Thanks Viking. I am glad to see someone else has it and has good experience with it. I am dreaming of a trim router. One day I will have a little extra cash and can get one just because, but until then I think this will work out fine.


----------



## SASmith (Mar 22, 2010)

JoeyG said:


> *DW618B3*
> 
> I have to replace, upgrade, and get some new tools for a set of bookcases I will be beginning next week. I have been building boxes and other small projects in my garage/shop for the last two years and have made due with what I had. Now that I am branching out and getting back into cabinets I have to change around my shop.
> 
> ...


I have this set too. I have been very happy with it. The soft start is a nice addition.


----------



## cgrooms (Dec 9, 2009)

JoeyG said:


> *DW618B3*
> 
> I have to replace, upgrade, and get some new tools for a set of bookcases I will be beginning next week. I have been building boxes and other small projects in my garage/shop for the last two years and have made due with what I had. Now that I am branching out and getting back into cabinets I have to change around my shop.
> 
> ...


I also have this set but i only got the fixed base and the plunge base. I primarily leave the fixed base in the router table, but with a project i'm working on i needed to use that base outside of the router table. It was a pain to take it out for the short time i needed it so once i put the fixed base back in the router table i ordered the D handle. I can't wait for it to come in.

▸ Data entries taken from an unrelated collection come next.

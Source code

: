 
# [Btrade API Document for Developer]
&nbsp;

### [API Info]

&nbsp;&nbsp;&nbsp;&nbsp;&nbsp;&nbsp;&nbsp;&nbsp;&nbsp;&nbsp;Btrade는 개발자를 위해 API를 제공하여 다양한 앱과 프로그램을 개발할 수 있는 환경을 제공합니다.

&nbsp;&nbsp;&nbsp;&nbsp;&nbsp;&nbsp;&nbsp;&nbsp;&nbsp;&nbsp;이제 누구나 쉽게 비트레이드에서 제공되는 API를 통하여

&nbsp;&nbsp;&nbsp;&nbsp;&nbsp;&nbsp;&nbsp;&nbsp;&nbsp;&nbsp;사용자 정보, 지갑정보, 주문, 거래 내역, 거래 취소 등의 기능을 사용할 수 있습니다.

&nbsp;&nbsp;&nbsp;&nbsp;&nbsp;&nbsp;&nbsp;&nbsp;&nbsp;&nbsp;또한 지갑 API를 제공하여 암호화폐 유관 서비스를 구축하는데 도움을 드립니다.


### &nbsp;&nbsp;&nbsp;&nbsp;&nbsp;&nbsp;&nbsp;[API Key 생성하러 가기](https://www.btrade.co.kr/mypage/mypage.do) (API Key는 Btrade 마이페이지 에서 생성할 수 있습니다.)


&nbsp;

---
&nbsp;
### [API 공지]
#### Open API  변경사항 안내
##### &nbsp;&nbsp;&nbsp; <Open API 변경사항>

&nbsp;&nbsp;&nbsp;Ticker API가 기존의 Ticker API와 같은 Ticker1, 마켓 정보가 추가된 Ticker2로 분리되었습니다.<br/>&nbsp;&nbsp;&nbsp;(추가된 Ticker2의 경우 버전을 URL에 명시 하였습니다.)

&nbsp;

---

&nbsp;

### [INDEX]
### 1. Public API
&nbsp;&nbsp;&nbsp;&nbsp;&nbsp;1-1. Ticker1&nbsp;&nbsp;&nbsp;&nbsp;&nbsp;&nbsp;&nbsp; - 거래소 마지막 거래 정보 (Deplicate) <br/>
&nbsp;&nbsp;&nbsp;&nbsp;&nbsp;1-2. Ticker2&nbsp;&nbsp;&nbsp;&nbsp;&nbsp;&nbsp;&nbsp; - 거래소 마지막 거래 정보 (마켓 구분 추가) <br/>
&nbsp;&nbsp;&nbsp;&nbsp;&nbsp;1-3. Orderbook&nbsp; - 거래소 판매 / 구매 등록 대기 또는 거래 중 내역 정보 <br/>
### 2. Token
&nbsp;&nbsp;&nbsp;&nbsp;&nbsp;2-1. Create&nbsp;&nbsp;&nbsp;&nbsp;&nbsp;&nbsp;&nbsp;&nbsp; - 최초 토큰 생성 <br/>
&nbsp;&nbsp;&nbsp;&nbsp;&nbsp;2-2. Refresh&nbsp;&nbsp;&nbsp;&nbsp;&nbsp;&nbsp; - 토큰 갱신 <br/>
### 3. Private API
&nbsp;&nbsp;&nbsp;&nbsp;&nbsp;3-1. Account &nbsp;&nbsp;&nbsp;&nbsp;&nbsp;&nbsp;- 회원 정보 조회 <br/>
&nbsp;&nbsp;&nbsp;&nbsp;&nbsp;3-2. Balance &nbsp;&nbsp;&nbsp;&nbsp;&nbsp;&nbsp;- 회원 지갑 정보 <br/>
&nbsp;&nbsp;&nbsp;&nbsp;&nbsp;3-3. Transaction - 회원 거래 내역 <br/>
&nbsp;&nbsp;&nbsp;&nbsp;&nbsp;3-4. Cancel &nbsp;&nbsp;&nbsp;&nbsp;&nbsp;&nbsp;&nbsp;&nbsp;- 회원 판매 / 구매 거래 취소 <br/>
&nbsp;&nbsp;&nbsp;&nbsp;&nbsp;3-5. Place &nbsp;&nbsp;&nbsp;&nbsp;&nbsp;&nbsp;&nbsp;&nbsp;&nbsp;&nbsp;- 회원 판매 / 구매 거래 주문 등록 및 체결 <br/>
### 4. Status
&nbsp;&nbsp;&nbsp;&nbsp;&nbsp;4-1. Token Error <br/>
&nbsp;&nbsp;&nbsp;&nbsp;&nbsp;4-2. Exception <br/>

I love the router. I've used it to make raised panels with a vertical bit (because the hole in my router table wasn't big enough for the horizontal bit) and with light passes i got great results.


----------



## JoeyG (Mar 19, 2011)

JoeyG said:


> *DW618B3*
> 
> I have to replace, upgrade, and get some new tools for a set of bookcases I will be beginning next week. I have been building boxes and other small projects in my garage/shop for the last two years and have made due with what I had. Now that I am branching out and getting back into cabinets I have to change around my shop.
> 
> ...


I also have some raised panels to run. I'm glad to hear it did a good job on them. I almost got a bigger router but raised panels are not the only thing I plan to use it for so I went for the middle ground. I figured several passes would help out with the lower HP.

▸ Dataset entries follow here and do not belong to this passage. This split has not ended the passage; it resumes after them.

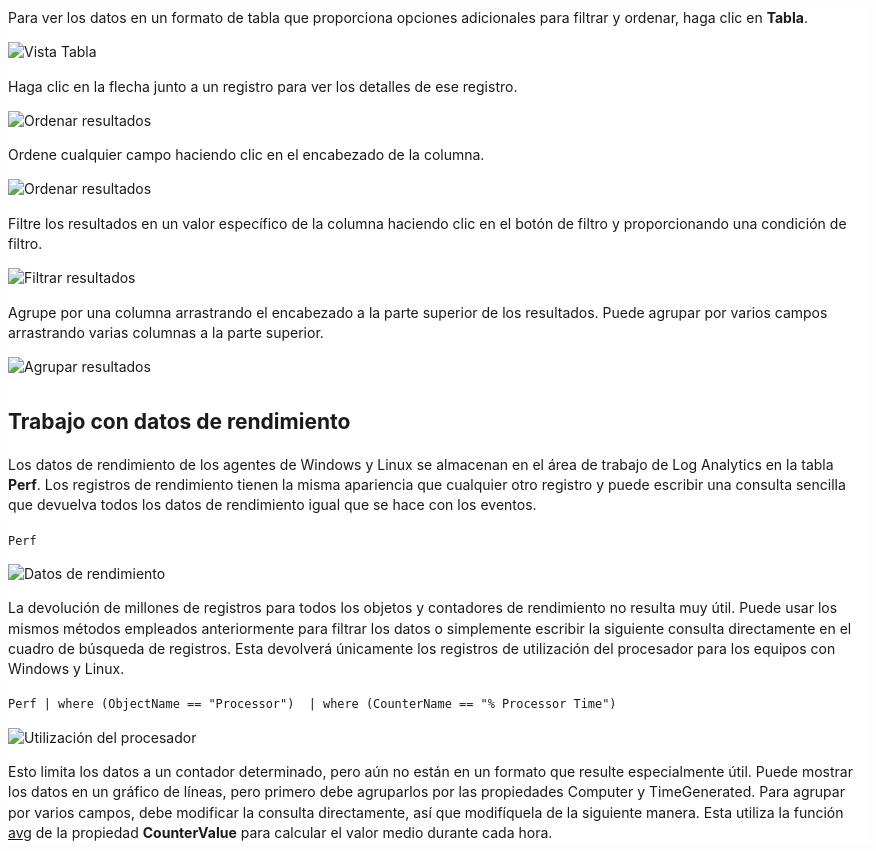 Para ver los datos en un formato de tabla que proporciona opciones adicionales para filtrar y ordenar, haga clic en **Tabla**.  

![Vista Tabla](media/log-analytics-log-search-log-search-portal/log-search-portal-05.png)

Haga clic en la flecha junto a un registro para ver los detalles de ese registro.

![Ordenar resultados](media/log-analytics-log-search-log-search-portal/log-search-portal-06.png)

Ordene cualquier campo haciendo clic en el encabezado de la columna.

![Ordenar resultados](media/log-analytics-log-search-log-search-portal/log-search-portal-07.png)

Filtre los resultados en un valor específico de la columna haciendo clic en el botón de filtro y proporcionando una condición de filtro.

![Filtrar resultados](media/log-analytics-log-search-log-search-portal/log-search-portal-08.png)

Agrupe por una columna arrastrando el encabezado a la parte superior de los resultados.  Puede agrupar por varios campos arrastrando varias columnas a la parte superior.

![Agrupar resultados](media/log-analytics-log-search-log-search-portal/log-search-portal-09.png)



## <a name="work-with-performance-data"></a>Trabajo con datos de rendimiento
Los datos de rendimiento de los agentes de Windows y Linux se almacenan en el área de trabajo de Log Analytics en la tabla **Perf**.  Los registros de rendimiento tienen la misma apariencia que cualquier otro registro y puede escribir una consulta sencilla que devuelva todos los datos de rendimiento igual que se hace con los eventos.

```
Perf
```

![Datos de rendimiento](media/log-analytics-log-search-log-search-portal/log-search-portal-11.png)

La devolución de millones de registros para todos los objetos y contadores de rendimiento no resulta muy útil.  Puede usar los mismos métodos empleados anteriormente para filtrar los datos o simplemente escribir la siguiente consulta directamente en el cuadro de búsqueda de registros.  Esta devolverá únicamente los registros de utilización del procesador para los equipos con Windows y Linux.

```
Perf | where (ObjectName == "Processor")  | where (CounterName == "% Processor Time")
```

![Utilización del procesador](media/log-analytics-log-search-log-search-portal/log-search-portal-12.png)

Esto limita los datos a un contador determinado, pero aún no están en un formato que resulte especialmente útil.  Puede mostrar los datos en un gráfico de líneas, pero primero debe agruparlos por las propiedades Computer y TimeGenerated.  Para agrupar por varios campos, debe modificar la consulta directamente, así que modifíquela de la siguiente manera.  Esta utiliza la función [avg](https://docs.loganalytics.io/docs/Language-Reference/Aggregation-functions/avg()) de la propiedad **CounterValue** para calcular el valor medio durante cada hora.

The D handle is great. It has a good feel to it.


----------



## JoeyG (Mar 19, 2011)

*Bosch CS5 Circ Saw*

So my last package for the day just showed up. There should be a few more over the coming days but for now lets talk about my new circular saw. As I said in the last episode I need to retool my shop for making cabinets. Since I cannot fit a large table or panel saw in my shop I will have to cut my sheet goods with a circular saw. I am replacing a very old Black and Decker that looks like hell and cuts even worse. I believe I have more chance of cutting a perfect circle than a straight line.

After quite a bit of research online and trips to the box stores to see how different saws felt I decided to go with the Bosch. The main reason I choose this saw is the blade is on the left. Being right handed I have always hated using saws with the blade on the right. I always ended up using the worm drive that had a left handed blade.

In one of the next orders I have a set of straight line clamps to help with the cutting of my sheet goods. I hope the combination will be what I need.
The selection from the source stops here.